Hi,
Sorry for the delay, I've spent a lot of time trying to understand if
the problem was elsewhere.
I've simplified my infrastructure and got a simple layout that don't
rely anymore on loadbalancer and also corrected some minor performance
issue on my workers.
At the moment, i have up to 32 workers that are calling riak for writes,
each of them are set to :
w=1
dw=0
timeout=1000
using protobuf
a timeouted attempt is rerun 180s later
From my application server perspective, 23% of the calls are rejected
by timeout (75446 tries, 57564 success, 17578 timeout).
Here is a sample riak-admin stat for one of my 5 hosts:
node_put_fsm_time_100 : 999331
node_put_fsm_time_95 : 773682
node_put_fsm_time_99 : 959444
node_put_fsm_time_mean : 156242
node_put_fsm_time_median : 20235
vnode_put_fsm_time_100 : 5267527
vnode_put_fsm_time_95 : 2437457
vnode_put_fsm_time_99 : 4819538
vnode_put_fsm_time_mean : 175567
vnode_put_fsm_time_median : 6928
I am using leveldb, so i can't tune bitcask backend as suggested.

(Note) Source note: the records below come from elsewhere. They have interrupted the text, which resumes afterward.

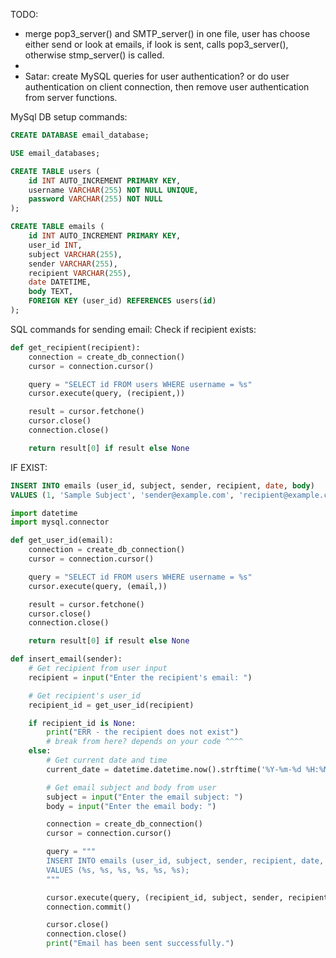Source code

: TODO:

- merge pop3_server() and SMTP_server() in one file, user has choose either send or look at emails, if look is sent, calls pop3_server(), otherwise stmp_server() is called.
-
- Satar: create MySQL queries for user authentication? or do user authentication on client connection, then remove user authentication from server functions.

MySql DB setup commands:

```sql
CREATE DATABASE email_database;

USE email_databases;

CREATE TABLE users (
    id INT AUTO_INCREMENT PRIMARY KEY,
    username VARCHAR(255) NOT NULL UNIQUE,
    password VARCHAR(255) NOT NULL
);

CREATE TABLE emails (
    id INT AUTO_INCREMENT PRIMARY KEY,
    user_id INT,
    subject VARCHAR(255),
    sender VARCHAR(255),
    recipient VARCHAR(255),
    date DATETIME,
    body TEXT,
    FOREIGN KEY (user_id) REFERENCES users(id)
);
```

SQL commands for sending email:
Check if recipient exists:

```python
def get_recipient(recipient):
    connection = create_db_connection()
    cursor = connection.cursor()

    query = "SELECT id FROM users WHERE username = %s"
    cursor.execute(query, (recipient,))

    result = cursor.fetchone()
    cursor.close()
    connection.close()

    return result[0] if result else None
```

IF EXIST:

```sql
INSERT INTO emails (user_id, subject, sender, recipient, date, body)
VALUES (1, 'Sample Subject', 'sender@example.com', 'recipient@example.com', '2023-04-28 12:00:00', 'This is the email body.');
```

```python
import datetime
import mysql.connector

def get_user_id(email):
    connection = create_db_connection()
    cursor = connection.cursor()

    query = "SELECT id FROM users WHERE username = %s"
    cursor.execute(query, (email,))

    result = cursor.fetchone()
    cursor.close()
    connection.close()

    return result[0] if result else None

def insert_email(sender):
    # Get recipient from user input
    recipient = input("Enter the recipient's email: ")

    # Get recipient's user_id
    recipient_id = get_user_id(recipient)

    if recipient_id is None:
        print("ERR - the recipient does not exist")
        # break from here? depends on your code ^^^^
    else:
        # Get current date and time
        current_date = datetime.datetime.now().strftime('%Y-%m-%d %H:%M:%S')

        # Get email subject and body from user
        subject = input("Enter the email subject: ")
        body = input("Enter the email body: ")

        connection = create_db_connection()
        cursor = connection.cursor()

        query = """
        INSERT INTO emails (user_id, subject, sender, recipient, date, body)
        VALUES (%s, %s, %s, %s, %s, %s);
        """

        cursor.execute(query, (recipient_id, subject, sender, recipient, current_date, body))
        connection.commit()

        cursor.close()
        connection.close()
        print("Email has been sent successfully.")

```
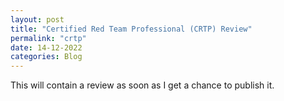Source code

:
 ```yaml
---
layout: post
title: "Certified Red Team Professional (CRTP) Review"
permalink: "crtp"
date: 14-12-2022
categories: Blog
---
```


This will contain a review as soon as I get a chance to publish it.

I've changed the vmdirty settings and enabled them:
admin@riak1:~$ sudo sysctl -a | grep dirtyvm.dirty_background_ratio = 0
vm.dirty_background_bytes = 209715200
vm.dirty_ratio = 40
vm.dirty_bytes = 0
vm.dirty_writeback_centisecs = 100
vm.dirty_expire_centisecs = 200
I've seen less idle time between writes, iostat is showing near constant
writes between 20 and 500 kb/s, with some surges around 4000 kb/s.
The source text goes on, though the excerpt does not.